L’inserzione o la delezione di una o due coppie di basi in un gene invariabilmente
distrugge la funzione della proteina, poiché portata ad una mutazione frameshift,
che cambia completamente la sequenza dei codoni a valle della mutazione.
Le mutazioni possono anche verificarsi a causa di sequenze di DNA mobili, note
come trasposoni, che possono ‘saltare’ all’interno di un gene. Molti di essi sono
retrotrasposoni, che si replicano mediante la formazione di un intermedio a RNA; la
trascrittasi inversa poi li converte nella loro sequenza di DNA di origine che
possono inserirsi in un gene.
REGOLAZIONE GENICA
LA REGOLAZIONE GENICA NEI BATTERI E NEGLI EUCARIOTI
Le cellule procariotiche ed eucariotiche utilizzano meccanismi di regolazione
genica differenti.
Il requisito primario per la regolazione genica nei batteri è la produzione di
enzimi ed altre proteine nel momento in cui, sono richiesti, per cui il
meccanismo più efficace è il controllo a livello trascrizionale. L’organizzazione
di geni correlati in gruppi, permette di sintetizzare esclusivamente i prodotti
genici utili in quel momento. La regolazione genica negli eucarioti è più
complessa. Le cellule eucariotiche utilizzano enzimi preformati ed altre proteine
che possono essere rapidamente convertite da uno stato inattivo ed uno attivo.

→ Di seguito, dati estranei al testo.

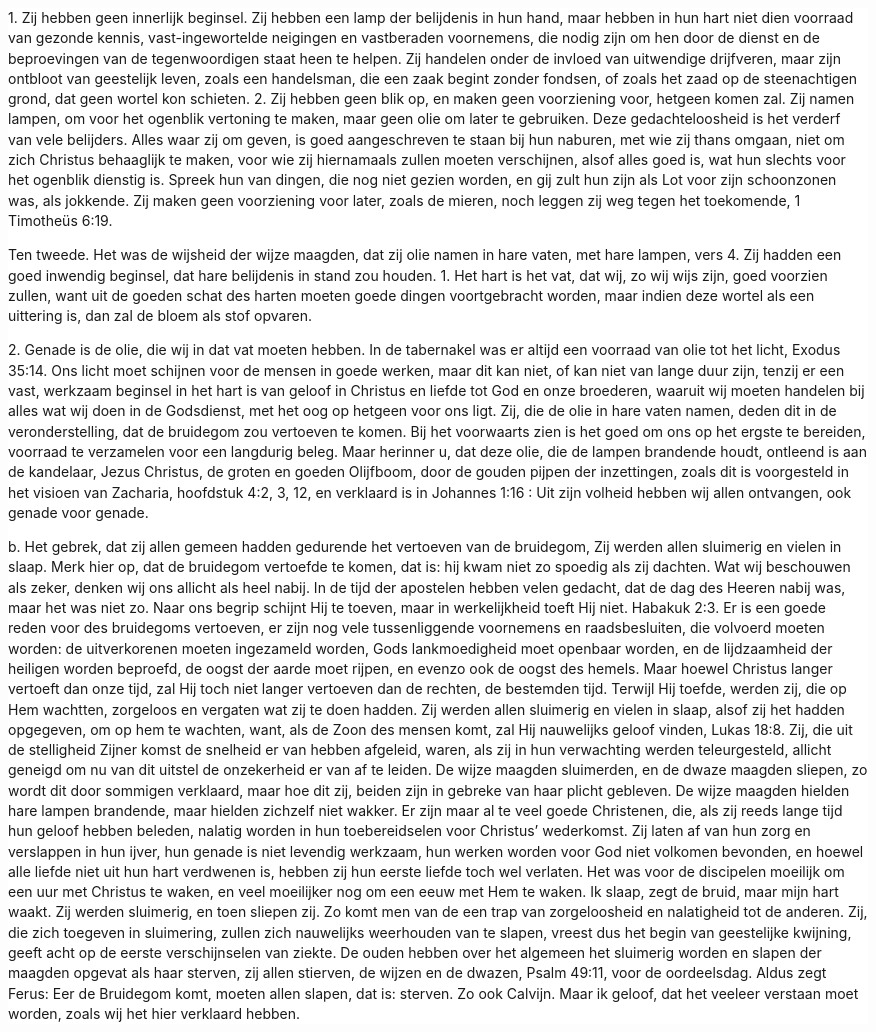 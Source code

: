 1\. Zij hebben geen innerlijk beginsel. Zij hebben een lamp der belijdenis in hun hand, maar hebben in hun hart niet dien voorraad van gezonde kennis, vast-ingewortelde neigingen en vastberaden voornemens, die nodig zijn om hen door de dienst en de beproevingen van de tegenwoordigen staat heen te helpen. Zij handelen onder de invloed van uitwendige drijfveren, maar zijn ontbloot van geestelijk leven, zoals een handelsman, die een zaak begint zonder fondsen, of zoals het zaad op de steenachtigen grond, dat geen wortel kon schieten. 
2\. Zij hebben geen blik op, en maken geen voorziening voor, hetgeen komen zal. Zij namen lampen, om voor het ogenblik vertoning te maken, maar geen olie om later te gebruiken. Deze gedachteloosheid is het verderf van vele belijders. Alles waar zij om geven, is goed aangeschreven te staan bij hun naburen, met wie zij thans omgaan, niet om zich Christus behaaglijk te maken, voor wie zij hiernamaals zullen moeten verschijnen, alsof alles goed is, wat hun slechts voor het ogenblik dienstig is. Spreek hun van dingen, die nog niet gezien worden, en gij zult hun zijn als Lot voor zijn schoonzonen was, als jokkende. Zij maken geen voorziening voor later, zoals de mieren, noch leggen zij weg tegen het toekomende, 1 Timotheüs 6:19. 

Ten tweede. Het was de wijsheid der wijze maagden, dat zij olie namen in hare vaten, met hare lampen, vers 4. Zij hadden een goed inwendig beginsel, dat hare belijdenis in stand zou houden. 
1\. Het hart is het vat, dat wij, zo wij wijs zijn, goed voorzien zullen, want uit de goeden schat des harten moeten goede dingen voortgebracht worden, maar indien deze wortel als een uittering is, dan zal de bloem als stof opvaren. 

2\. Genade is de olie, die wij in dat vat moeten hebben. In de tabernakel was er altijd een voorraad van olie tot het licht, Exodus 35:14. Ons licht moet schijnen voor de mensen in goede werken, maar dit kan niet, of kan niet van lange duur zijn, tenzij er een vast, werkzaam beginsel in het hart is van geloof in Christus en liefde tot God en onze broederen, waaruit wij moeten handelen bij alles wat wij doen in de Godsdienst, met het oog op hetgeen voor ons ligt. Zij, die de olie in hare vaten namen, deden dit in de veronderstelling, dat de bruidegom zou vertoeven te komen. Bij het voorwaarts zien is het goed om ons op het ergste te bereiden, voorraad te verzamelen voor een langdurig beleg. 
Maar herinner u, dat deze olie, die de lampen brandende houdt, ontleend is aan de kandelaar, Jezus Christus, de groten en goeden Olijfboom, door de gouden pijpen der inzettingen, zoals dit is voorgesteld in het visioen van Zacharia, hoofdstuk 4:2, 3, 12, en verklaard is in Johannes 1:16 : Uit zijn volheid hebben wij allen ontvangen, ook genade voor genade. 

b. Het gebrek, dat zij allen gemeen hadden gedurende het vertoeven van de bruidegom, Zij werden allen sluimerig en vielen in slaap. 
Merk hier op, dat de bruidegom vertoefde te komen, dat is: hij kwam niet zo spoedig als zij dachten. Wat wij beschouwen als zeker, denken wij ons allicht als heel nabij. In de tijd der apostelen hebben velen gedacht, dat de dag des Heeren nabij was, maar het was niet zo. Naar ons begrip schijnt Hij te toeven, maar in werkelijkheid toeft Hij niet. Habakuk 2:3. 
Er is een goede reden voor des bruidegoms vertoeven, er zijn nog vele tussenliggende voornemens en raadsbesluiten, die volvoerd moeten worden: de uitverkorenen moeten ingezameld worden, Gods lankmoedigheid moet openbaar worden, en de lijdzaamheid der heiligen worden beproefd, de oogst der aarde moet rijpen, en evenzo ook de oogst des hemels. Maar hoewel Christus langer vertoeft dan onze tijd, zal Hij toch niet langer vertoeven dan de rechten, de bestemden tijd. 
Terwijl Hij toefde, werden zij, die op Hem wachtten, zorgeloos en vergaten wat zij te doen hadden. Zij werden allen sluimerig en vielen in slaap, alsof zij het hadden opgegeven, om op hem te wachten, want, als de Zoon des mensen komt, zal Hij nauwelijks geloof vinden, Lukas 18:8. 
Zij, die uit de stelligheid Zijner komst de snelheid er van hebben afgeleid, waren, als zij in hun verwachting werden teleurgesteld, allicht geneigd om nu van dit uitstel de onzekerheid er van af te leiden. De wijze maagden sluimerden, en de dwaze maagden sliepen, zo wordt dit door sommigen verklaard, maar hoe dit zij, beiden zijn in gebreke van haar plicht gebleven. De wijze maagden hielden hare lampen brandende, maar hielden zichzelf niet wakker.
Er zijn maar al te veel goede Christenen, die, als zij reeds lange tijd hun geloof hebben beleden, nalatig worden in hun toebereidselen voor Christus’ wederkomst. Zij laten af van hun zorg en verslappen in hun ijver, hun genade is niet levendig werkzaam, hun werken worden voor God niet volkomen bevonden, en hoewel alle liefde niet uit hun hart verdwenen is, hebben zij hun eerste liefde toch wel verlaten. Het was voor de discipelen moeilijk om een uur met Christus te waken, en veel moeilijker nog om een eeuw met Hem te waken. Ik slaap, zegt de bruid, maar mijn hart waakt. Zij werden sluimerig, en toen sliepen zij. Zo komt men van de een trap van zorgeloosheid en nalatigheid tot de anderen. 
Zij, die zich toegeven in sluimering, zullen zich nauwelijks weerhouden van te slapen, vreest dus het begin van geestelijke kwijning, geeft acht op de eerste verschijnselen van ziekte. De ouden hebben over het algemeen het sluimerig worden en slapen der maagden opgevat als haar sterven, zij allen stierven, de wijzen en de dwazen, Psalm 49:11, voor de oordeelsdag. Aldus zegt Ferus: Eer de Bruidegom komt, moeten allen slapen, dat is: sterven. Zo ook Calvijn. 
Maar ik geloof, dat het veeleer verstaan moet worden, zoals wij het hier verklaard hebben.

Ogni tipo di cellula ha infatti geni che sono attivi ed altri che possono non
essere mai usati.
LA REGOLAZIONE GENICA NEI BATTERI
I suoi Geni sono costantemente trascritti e sono chiamati geni costitutivi. Le
cellule nei batteri hanno 2 possibilità per controllare la propria attività
metabolica: possono regolare l’attività dei loro enzimi oppure il numero di
molecole enzimatiche presenti in ogni cellula. I procarioti sono in grado di
rispondere ai cambiamenti delle condizioni ambientali e rispondono in maniera
efficiente in quanto i geni funzionalmente correlati sono regolati insieme
all’interno di complessi di geni chiamati “operoni”.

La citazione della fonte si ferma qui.